- **Document images with source code**
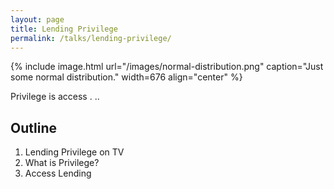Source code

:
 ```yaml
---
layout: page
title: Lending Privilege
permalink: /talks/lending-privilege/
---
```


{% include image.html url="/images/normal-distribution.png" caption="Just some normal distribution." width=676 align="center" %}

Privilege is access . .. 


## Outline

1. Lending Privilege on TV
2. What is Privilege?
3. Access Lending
* * *
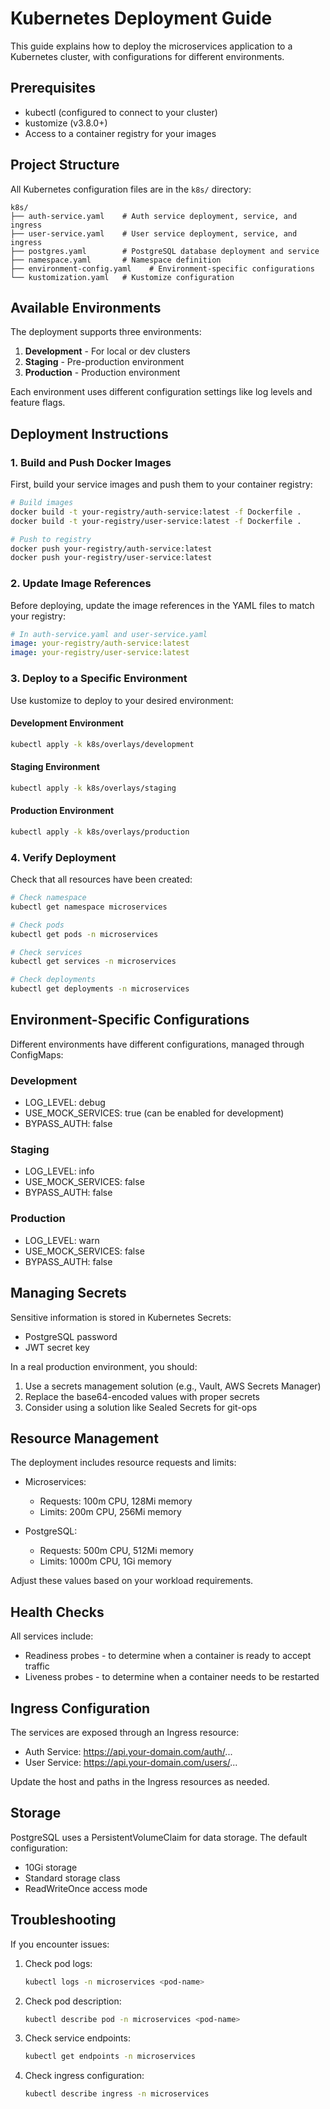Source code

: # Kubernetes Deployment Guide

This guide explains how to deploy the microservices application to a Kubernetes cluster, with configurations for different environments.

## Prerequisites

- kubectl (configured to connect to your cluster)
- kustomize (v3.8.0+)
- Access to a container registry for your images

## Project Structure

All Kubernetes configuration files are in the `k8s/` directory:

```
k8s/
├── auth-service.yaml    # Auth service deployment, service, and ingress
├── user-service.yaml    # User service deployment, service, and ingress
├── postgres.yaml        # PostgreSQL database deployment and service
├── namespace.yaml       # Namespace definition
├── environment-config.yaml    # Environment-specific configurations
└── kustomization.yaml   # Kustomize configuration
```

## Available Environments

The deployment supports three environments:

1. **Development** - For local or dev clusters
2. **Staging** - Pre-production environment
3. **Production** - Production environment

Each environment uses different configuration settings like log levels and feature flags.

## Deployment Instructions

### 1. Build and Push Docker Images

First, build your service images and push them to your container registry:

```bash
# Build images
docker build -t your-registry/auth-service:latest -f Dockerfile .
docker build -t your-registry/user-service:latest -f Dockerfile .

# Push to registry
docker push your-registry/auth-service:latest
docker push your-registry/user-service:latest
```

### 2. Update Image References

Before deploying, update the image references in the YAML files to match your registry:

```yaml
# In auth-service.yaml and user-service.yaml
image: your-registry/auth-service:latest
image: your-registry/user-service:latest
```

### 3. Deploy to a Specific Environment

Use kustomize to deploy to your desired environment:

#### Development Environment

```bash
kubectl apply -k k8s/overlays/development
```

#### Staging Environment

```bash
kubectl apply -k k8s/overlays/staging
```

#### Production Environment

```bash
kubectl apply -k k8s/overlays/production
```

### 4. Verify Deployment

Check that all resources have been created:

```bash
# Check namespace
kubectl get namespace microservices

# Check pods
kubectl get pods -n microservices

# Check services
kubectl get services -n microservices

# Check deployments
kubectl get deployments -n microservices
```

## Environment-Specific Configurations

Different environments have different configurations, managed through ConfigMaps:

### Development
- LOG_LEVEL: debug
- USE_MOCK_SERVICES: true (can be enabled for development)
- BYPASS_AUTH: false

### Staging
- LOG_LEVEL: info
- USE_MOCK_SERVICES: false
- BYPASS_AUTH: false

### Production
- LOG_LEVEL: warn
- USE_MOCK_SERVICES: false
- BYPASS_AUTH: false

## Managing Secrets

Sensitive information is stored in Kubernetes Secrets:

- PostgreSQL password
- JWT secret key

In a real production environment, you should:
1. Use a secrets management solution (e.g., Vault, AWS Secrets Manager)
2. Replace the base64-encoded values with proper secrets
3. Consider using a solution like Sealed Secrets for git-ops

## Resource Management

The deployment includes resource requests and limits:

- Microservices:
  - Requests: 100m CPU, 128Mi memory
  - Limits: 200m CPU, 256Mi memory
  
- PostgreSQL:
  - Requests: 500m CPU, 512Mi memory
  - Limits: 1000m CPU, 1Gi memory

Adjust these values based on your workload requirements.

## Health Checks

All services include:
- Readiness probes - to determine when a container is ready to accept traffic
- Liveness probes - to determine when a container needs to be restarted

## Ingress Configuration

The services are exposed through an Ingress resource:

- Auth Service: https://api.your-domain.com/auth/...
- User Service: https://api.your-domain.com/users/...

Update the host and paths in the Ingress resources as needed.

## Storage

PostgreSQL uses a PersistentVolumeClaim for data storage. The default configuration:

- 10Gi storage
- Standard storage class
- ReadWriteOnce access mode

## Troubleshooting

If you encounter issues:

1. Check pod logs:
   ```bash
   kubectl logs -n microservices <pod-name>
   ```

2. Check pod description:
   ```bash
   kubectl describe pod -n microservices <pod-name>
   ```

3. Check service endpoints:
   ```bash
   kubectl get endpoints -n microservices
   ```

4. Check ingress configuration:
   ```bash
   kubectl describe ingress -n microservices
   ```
...
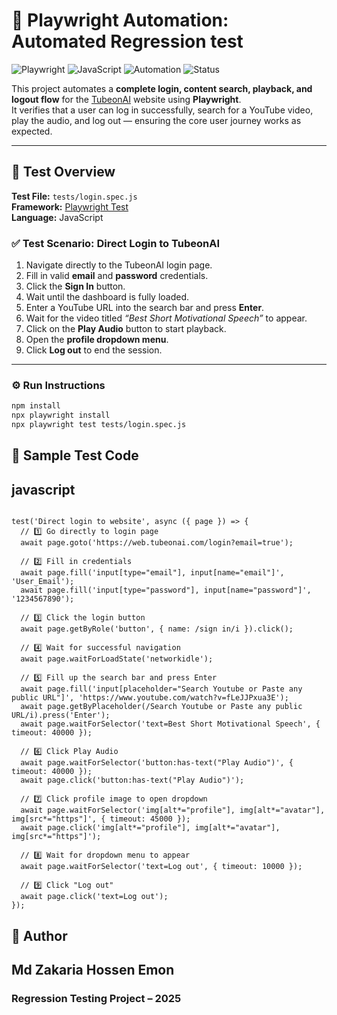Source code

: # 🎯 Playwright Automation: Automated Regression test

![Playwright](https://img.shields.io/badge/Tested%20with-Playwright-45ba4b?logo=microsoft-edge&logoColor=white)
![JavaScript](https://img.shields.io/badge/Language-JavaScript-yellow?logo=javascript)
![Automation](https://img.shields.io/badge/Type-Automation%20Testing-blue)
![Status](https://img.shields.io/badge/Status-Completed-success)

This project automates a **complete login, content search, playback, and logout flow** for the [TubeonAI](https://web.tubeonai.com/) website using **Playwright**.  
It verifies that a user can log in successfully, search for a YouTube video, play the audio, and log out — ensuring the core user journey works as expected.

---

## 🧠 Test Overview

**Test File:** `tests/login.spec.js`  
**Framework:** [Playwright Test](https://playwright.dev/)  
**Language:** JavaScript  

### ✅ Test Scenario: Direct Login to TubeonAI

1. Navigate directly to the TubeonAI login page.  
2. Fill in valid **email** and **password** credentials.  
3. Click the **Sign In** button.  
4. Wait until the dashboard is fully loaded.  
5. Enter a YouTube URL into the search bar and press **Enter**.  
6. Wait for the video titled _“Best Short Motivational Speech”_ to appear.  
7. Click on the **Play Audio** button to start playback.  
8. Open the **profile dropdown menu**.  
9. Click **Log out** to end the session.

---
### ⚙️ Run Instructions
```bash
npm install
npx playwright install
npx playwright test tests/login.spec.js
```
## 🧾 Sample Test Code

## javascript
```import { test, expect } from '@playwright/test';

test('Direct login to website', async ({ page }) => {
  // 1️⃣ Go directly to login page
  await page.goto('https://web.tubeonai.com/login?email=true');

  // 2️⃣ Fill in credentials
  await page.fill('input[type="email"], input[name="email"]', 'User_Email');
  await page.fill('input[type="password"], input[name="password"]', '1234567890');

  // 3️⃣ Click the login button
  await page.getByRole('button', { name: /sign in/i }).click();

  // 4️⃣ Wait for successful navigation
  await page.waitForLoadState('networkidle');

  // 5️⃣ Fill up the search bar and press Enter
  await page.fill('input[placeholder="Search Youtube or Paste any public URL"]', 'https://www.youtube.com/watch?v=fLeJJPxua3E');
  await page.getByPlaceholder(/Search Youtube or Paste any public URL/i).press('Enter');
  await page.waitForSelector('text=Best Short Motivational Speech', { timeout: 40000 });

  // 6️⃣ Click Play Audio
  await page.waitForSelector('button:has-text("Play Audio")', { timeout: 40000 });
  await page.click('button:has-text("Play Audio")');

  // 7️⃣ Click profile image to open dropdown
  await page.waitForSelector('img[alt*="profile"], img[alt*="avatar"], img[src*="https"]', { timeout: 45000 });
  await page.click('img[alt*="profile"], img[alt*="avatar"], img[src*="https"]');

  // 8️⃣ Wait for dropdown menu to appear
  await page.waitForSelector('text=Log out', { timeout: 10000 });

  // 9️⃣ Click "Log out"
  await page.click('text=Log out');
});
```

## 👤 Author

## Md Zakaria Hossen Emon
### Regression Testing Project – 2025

- **Problem to solve**
Supply the count of lines in the entries that include "container", and no other text.

- **Written response**
4